As soon as we arrived at Gwang-ju, we started our foodie tour with Kong-guksu(콩국수), noodles in cold soybean soup. Kong-guksu is a representative summer food in Korea. I personally do not enjoy Kong-guksu, but it was tasty and the soybean soup was so rich.
This is Unjusa Temple(운주사) located in Hwasun(화순). I’ve been to many temples in Korea, but I’ve never seen such a exotic and mysterious temple as Unjusa before. A temple guide whom we met by chance explained us that when this temple was built is unknown and all the pagodas were built by common people, not by professional stonemason. Wabul(와불), a lying Buddha(on the bottom left) is a famous one in this temple.
If you go to the west part of Korea and eat Han-jeongsik(한정식), Korean Table d’hote, you have to start your meal with your belt open because varieties of dishes are served and stacked on the table to the extent that the legs of the table might be broken. ^^ The dishes in the pictures are only about 15% of what we ate. The fermented skate(삭힌 홍어) on the upper right is one of the extreme dishes in Korea and even I cannot swallow it because it stinks and paralyzes your nose and tongue. However, it used to be served only on a special day such as wedding or 60th birthday and people from the west part enjoy it very much. The dish on the left bottom is Seodea Hoe-muchim(서대 회무침), spicy raw red tongue sole salad and it was the best dish of the day for me.

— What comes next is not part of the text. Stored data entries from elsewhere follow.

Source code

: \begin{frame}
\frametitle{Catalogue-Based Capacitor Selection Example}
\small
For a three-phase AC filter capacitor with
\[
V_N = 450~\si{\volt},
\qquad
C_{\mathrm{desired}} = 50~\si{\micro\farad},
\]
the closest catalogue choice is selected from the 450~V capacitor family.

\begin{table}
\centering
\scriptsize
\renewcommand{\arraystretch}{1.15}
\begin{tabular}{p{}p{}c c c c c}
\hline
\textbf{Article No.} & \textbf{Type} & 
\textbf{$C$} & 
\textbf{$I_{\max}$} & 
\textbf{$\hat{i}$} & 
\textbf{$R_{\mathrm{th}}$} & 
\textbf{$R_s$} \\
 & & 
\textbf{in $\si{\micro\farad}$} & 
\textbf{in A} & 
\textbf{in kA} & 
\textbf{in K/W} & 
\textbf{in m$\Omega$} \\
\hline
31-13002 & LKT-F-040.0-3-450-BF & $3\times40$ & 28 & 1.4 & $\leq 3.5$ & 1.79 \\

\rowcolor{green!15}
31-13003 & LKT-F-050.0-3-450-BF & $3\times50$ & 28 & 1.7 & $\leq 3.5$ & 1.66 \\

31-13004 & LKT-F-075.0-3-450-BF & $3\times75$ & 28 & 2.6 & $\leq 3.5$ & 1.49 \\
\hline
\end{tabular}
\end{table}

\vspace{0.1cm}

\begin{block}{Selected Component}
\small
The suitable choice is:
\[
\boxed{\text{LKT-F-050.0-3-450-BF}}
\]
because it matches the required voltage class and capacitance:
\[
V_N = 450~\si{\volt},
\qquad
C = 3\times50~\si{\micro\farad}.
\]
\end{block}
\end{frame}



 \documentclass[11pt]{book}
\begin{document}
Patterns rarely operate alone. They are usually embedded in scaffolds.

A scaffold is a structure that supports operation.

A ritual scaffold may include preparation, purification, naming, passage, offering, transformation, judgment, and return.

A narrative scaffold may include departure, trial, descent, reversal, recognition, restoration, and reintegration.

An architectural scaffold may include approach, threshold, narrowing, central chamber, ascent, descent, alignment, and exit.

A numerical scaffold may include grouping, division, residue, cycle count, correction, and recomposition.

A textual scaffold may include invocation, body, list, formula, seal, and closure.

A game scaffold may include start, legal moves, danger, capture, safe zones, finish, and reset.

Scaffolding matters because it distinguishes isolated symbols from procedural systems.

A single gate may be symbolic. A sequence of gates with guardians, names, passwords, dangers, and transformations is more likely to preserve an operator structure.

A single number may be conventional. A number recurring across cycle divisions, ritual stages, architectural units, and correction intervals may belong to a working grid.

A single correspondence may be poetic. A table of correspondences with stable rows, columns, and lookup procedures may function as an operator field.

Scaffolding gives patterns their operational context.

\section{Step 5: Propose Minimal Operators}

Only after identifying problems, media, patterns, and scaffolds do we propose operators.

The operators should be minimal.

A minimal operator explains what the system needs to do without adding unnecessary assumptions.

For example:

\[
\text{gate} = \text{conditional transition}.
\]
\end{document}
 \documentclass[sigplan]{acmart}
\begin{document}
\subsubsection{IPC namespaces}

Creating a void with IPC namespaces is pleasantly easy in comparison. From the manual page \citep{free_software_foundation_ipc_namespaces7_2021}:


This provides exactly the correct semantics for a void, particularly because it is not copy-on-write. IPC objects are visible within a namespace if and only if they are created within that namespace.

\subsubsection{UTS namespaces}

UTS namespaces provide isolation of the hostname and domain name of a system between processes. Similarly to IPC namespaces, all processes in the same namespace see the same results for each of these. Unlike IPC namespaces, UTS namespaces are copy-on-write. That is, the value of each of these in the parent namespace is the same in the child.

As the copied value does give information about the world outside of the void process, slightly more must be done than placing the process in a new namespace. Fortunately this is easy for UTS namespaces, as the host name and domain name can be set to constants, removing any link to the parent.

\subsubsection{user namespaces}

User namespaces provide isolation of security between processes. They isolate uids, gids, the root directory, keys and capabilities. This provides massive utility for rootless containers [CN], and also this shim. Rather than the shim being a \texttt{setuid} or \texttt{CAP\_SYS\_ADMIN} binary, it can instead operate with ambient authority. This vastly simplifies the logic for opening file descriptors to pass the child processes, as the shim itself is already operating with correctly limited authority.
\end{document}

Regionally special products in Jangheung(장흥) are good-quality beef(한우), shiitake mushroom(표고버섯) and scallop(관자), each of which represents healthy food from land, mountain and sea. If you go there, you purchase beef from butcher’s shop first and select a restaurant where shiitake mushrooms, scallops and other side dishes are served. Their combination is known as ‘Samhap‘(삼합). The best way to enjoy it is to eat all three wrapped in soy sauce marinated sesame leaf. Yummy!!!